Ciro Gomes seulement aura succès, cependant, à la présidence de la République en cas de succès dans la composition d’une coalition de forces politiques engagées dans le progrès économique, social et politique du Brésil et dans la lutte contre la corruption et à structurer son ministère avec la présence de personnalités engagé à la construction d’un nouvel ordre politique, économique et social au Brésil qui correspond aux intérêts de la grande majorité du peuple brésilien. Le nouveau gouvernement devrait, en même temps que les travaux de reprise de l’économie brésilienne dévastée de 1990 à l’heure actuelle par les gouvernements néo-libéraux, convoquer une Assemblée constituante pour corriger les distorsions de la Constitution de 1988 et permettre de définir de nouvelles orientations pour le Brésil, non seulement dans les plans économique, politique et social, mais aussi éthique et moral. Parallèlement à cette action, les premières mesures devraient être prises pour favoriser la reprise du développement du pays avec: 1) l’adoption pendant 10 ans du modèle national de développement de l’ouverture sélective et contrôlée de l’économie nationale à l’instar du Japon, Corée Le Sud et la Chine dans les années 1970, 1980 et 1990, respectivement, qui avaient les taux de croissance économique les plus élevés après la Seconde Guerre mondiale; puis (2) l’adoption de la social-démocratie à l’image des pays scandinaves (Suède, Danemark, Norvège, Finlande et Islande) qui ont les taux les plus élevés de progrès économique, social et politique simultané de développement durable.

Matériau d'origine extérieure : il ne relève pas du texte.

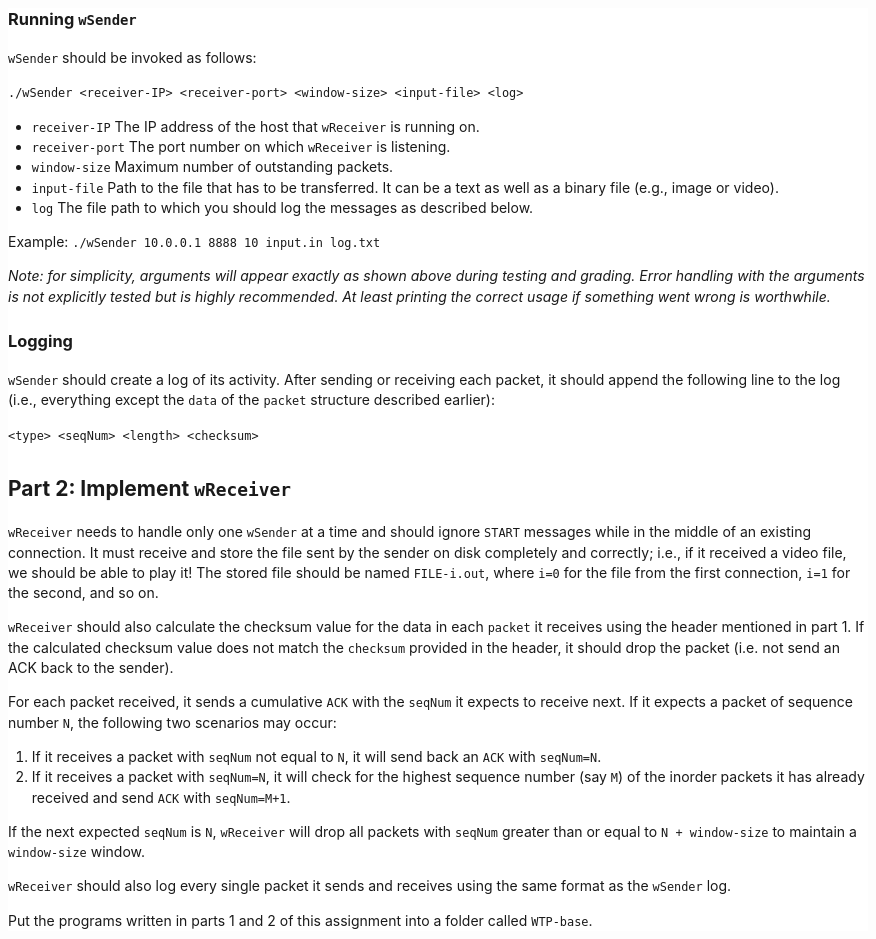 ### Running `wSender`

`wSender` should be invoked as follows:

`./wSender <receiver-IP> <receiver-port> <window-size> <input-file> <log>`

- `receiver-IP` The IP address of the host that `wReceiver` is running on.
- `receiver-port` The port number on which `wReceiver` is listening.
- `window-size` Maximum number of outstanding packets.
- `input-file` Path to the file that has to be transferred. It can be a text as well as a binary file (e.g., image or video).
- `log` The file path to which you should log the messages as described below.

Example: `./wSender 10.0.0.1 8888 10 input.in log.txt`

_Note: for simplicity, arguments will appear exactly as shown above during testing and grading. Error handling with the arguments is not explicitly tested but is highly recommended. At least printing the correct usage if something went wrong is worthwhile._

### Logging

`wSender` should create a log of its activity. After sending or receiving each packet, it should append the following line to the log (i.e., everything except the `data` of the `packet` structure described earlier):

`<type> <seqNum> <length> <checksum>`

<a name="part2"></a>

## Part 2: Implement `wReceiver`

`wReceiver` needs to handle only one `wSender` at a time and should ignore `START` messages while in the middle of an existing connection. It must receive and store the file sent by the sender on disk completely and correctly; i.e., if it received a video file, we should be able to play it! The stored file should be named `FILE-i.out`, where `i=0` for the file from the first connection, `i=1` for the second, and so on.

`wReceiver` should also calculate the checksum value for the data in each `packet` it receives using the header mentioned in part 1. If the calculated checksum value does not match the `checksum` provided in the header, it should drop the packet (i.e. not send an ACK back to the sender).

For each packet received, it sends a cumulative `ACK` with the `seqNum` it expects to receive next. If it expects a packet of sequence number `N`, the following two scenarios may occur:

1. If it receives a packet with `seqNum` not equal to `N`, it will send back an `ACK` with `seqNum=N`.
2. If it receives a packet with `seqNum=N`, it will check for the highest sequence number (say `M`) of the in­order packets it has already received and send `ACK` with `seqNum=M+1`.

If the next expected `seqNum` is `N`, `wReceiver` will drop all packets with `seqNum` greater than or equal to `N + window-size` to maintain a `window-size` window.

`wReceiver` should also log every single packet it sends and receives using the same format as the `wSender` log.

Put the programs written in parts 1 and 2 of this assignment into a folder called `WTP-base`.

* Fernando Alcoforado, 78 ans, membre de l’Académie de l’Education de Bahia, ingénieur et docteur en planification territoriale et développement régional pour l’Université de Barcelone, professeur universitaire et consultant dans les domaines de la planification stratégique, planification d’entreprise, planification régionale et planification énergétique, il est l’auteur de 13 ouvrages traitant de questions comme la mondialisation et le développement, l’économie brésilienne, le réchauffement climatique et les changements climatiques, les facteurs qui conditionnent le développement économique et social, l’énergie dans le monde et les grandes révolutions scientifiques, économiques et sociales.